Dispersion of input data points over the temperature range.

Figure 2
figure 2

Wavelength allocation of the input data.

Each ionic liquid consists of anionic and cationic families. These family names and the number of ILs containing them are accumulated in Table 2. The cationic and anionic family combinations used in the current study with the number of ILs comprising them are displayed in Fig. 3. It can be realized that the most repeated ionic liquid family in the database is [im][NTf2].

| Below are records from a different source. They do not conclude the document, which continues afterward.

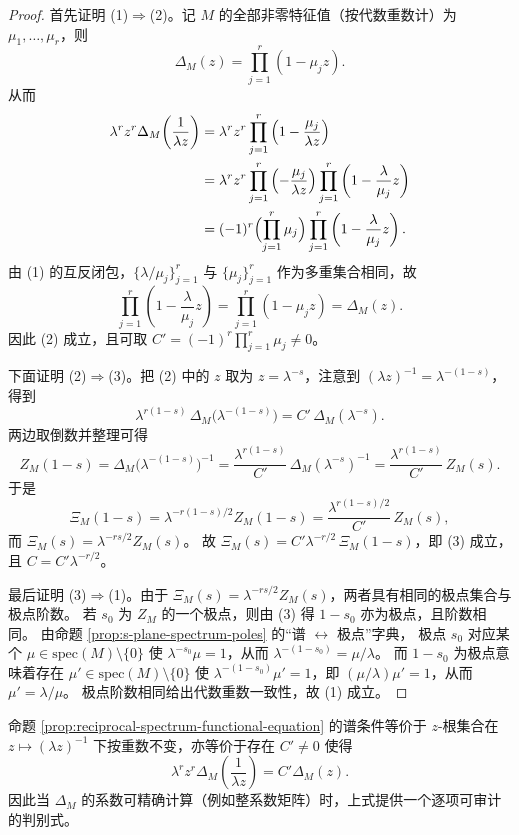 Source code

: \begin{proof}
首先证明 (1)\(\Rightarrow\)(2)。记 \(M\) 的全部非零特征值（按代数重数计）为 \(\mu_1,\dots,\mu_r\)，则
\[
\Delta_M(z)=\prod_{j=1}^{r}(1-\mu_j z).
\]
从而
\[
\begin{aligned}
\lambda^r z^r\Delta_M\!\left(\frac{1}{\lambda z}\right)
&=\lambda^r z^r\prod_{j=1}^r\left(1-\frac{\mu_j}{\lambda z}\right)
\\
&=\lambda^r z^r\prod_{j=1}^r\left(-\frac{\mu_j}{\lambda z}\right)\prod_{j=1}^r\left(1-\frac{\lambda}{\mu_j}z\right)
\\
&=(-1)^r\Bigl(\prod_{j=1}^r\mu_j\Bigr)\prod_{j=1}^r\left(1-\frac{\lambda}{\mu_j}z\right).
\end{aligned}
\]
由 (1) 的互反闭包，\(\{\lambda/\mu_j\}_{j=1}^r\) 与 \(\{\mu_j\}_{j=1}^r\) 作为多重集合相同，故
\[
\prod_{j=1}^r\left(1-\frac{\lambda}{\mu_j}z\right)=\prod_{j=1}^r(1-\mu_j z)=\Delta_M(z).
\]
因此 (2) 成立，且可取 \(C'=(-1)^r\prod_{j=1}^r\mu_j\neq 0\)。
\par
下面证明 (2)\(\Rightarrow\)(3)。把 (2) 中的 \(z\) 取为 \(z=\lambda^{-s}\)，注意到
\(
(\lambda z)^{-1}=\lambda^{-(1-s)}
\)，得到
\[
\lambda^{r(1-s)}\,\Delta_M\!\bigl(\lambda^{-(1-s)}\bigr)=C'\,\Delta_M(\lambda^{-s}).
\]
两边取倒数并整理可得
\[
Z_M(1-s)=\Delta_M\!\bigl(\lambda^{-(1-s)}\bigr)^{-1}=\frac{\lambda^{r(1-s)}}{C'}\,\Delta_M(\lambda^{-s})^{-1}=\frac{\lambda^{r(1-s)}}{C'}\,Z_M(s).
\]
于是
\[
\Xi_M(1-s)
=\lambda^{-r(1-s)/2}Z_M(1-s)
=\frac{\lambda^{r(1-s)/2}}{C'}\,Z_M(s),
\]
而
\(
\Xi_M(s)=\lambda^{-rs/2}Z_M(s)
\)。
故
\(
\Xi_M(s)=C'\lambda^{-r/2}\,\Xi_M(1-s)
\)，即 (3) 成立，且 \(C=C'\lambda^{-r/2}\)。
\par
最后证明 (3)\(\Rightarrow\)(1)。由于 \(\Xi_M(s)=\lambda^{-rs/2}Z_M(s)\)，两者具有相同的极点集合与极点阶数。
若 \(s_0\) 为 \(Z_M\) 的一个极点，则由 (3) 得 \(1-s_0\) 亦为极点，且阶数相同。
由命题 \ref{prop:s-plane-spectrum-poles} 的“谱 \(\leftrightarrow\) 极点”字典，
极点 \(s_0\) 对应某个 \(\mu\in\mathrm{spec}(M)\setminus\{0\}\) 使 \(\lambda^{-s_0}\mu=1\)，从而 \(\lambda^{-(1-s_0)}=\mu/\lambda\)。
而 \(1-s_0\) 为极点意味着存在 \(\mu'\in\mathrm{spec}(M)\setminus\{0\}\) 使 \(\lambda^{-(1-s_0)}\mu'=1\)，即 \((\mu/\lambda)\mu'=1\)，从而 \(\mu'=\lambda/\mu\)。
极点阶数相同给出代数重数一致性，故 (1) 成立。
\end{proof}

\begin{remark}\label{rem:delta-reciprocal-polynomial}
命题 \ref{prop:reciprocal-spectrum-functional-equation} 的谱条件等价于 $z$-根集合在
\(
z\mapsto (\lambda z)^{-1}
\)
下按重数不变，亦等价于存在 $C'\neq 0$ 使得
\[
\lambda^{r}z^{r}\Delta_M\!\left(\frac{1}{\lambda z}\right)=C'\Delta_M(z).
\]
因此当 $\Delta_M$ 的系数可精确计算（例如整系数矩阵）时，上式提供一个逐项可审计的判别式。
\end{remark}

Table 2 Cation and anion family names, their code, and their number used in this paper.
Figure 3
figure 3

The number of the used ILs regarding their cation and anion families combinations.

Modeling

Modeling procedure

The process of modeling, starting with data gathering and ending with results analysis, is provided in the flowchart in Fig. 4. The strong models used in this study are CatBoost, XGBoost, LightGBM, Ada-DT, CNN, and Ada-SVM. The following sections present extensive descriptions of the used models, their hyperparameters, and their inputs.

Figure 4
figure 4

Flowchart of this research’s steps.

Model development

XGBoost

XGBoost is a scalable tree boosting system that is one of the most successful and broadly used methods of machine learning. The model choice of XGBoost is called “decision tree ensemble”, which comprises a set of classification and regression trees (CARTs). Because using one single tree is not practically enough, an ensemble model that sums the prediction of various trees is commonly used44. The model can be written as Eq. (1):

$${\widehat{y}}_{i}=\sum_{k=1}^{K}{f}_{k}\left({x}_{i}\right), {f}_{k}\in \mathcal{F},$$
(1)

where \(K\) is the number of trees, \({f}_{k}\) is a function in the regression tree space \(\mathcal{F}\), and \(\mathcal{F}\) is the set of all possible CARTs. To train the model, the objective function is defined and minimized.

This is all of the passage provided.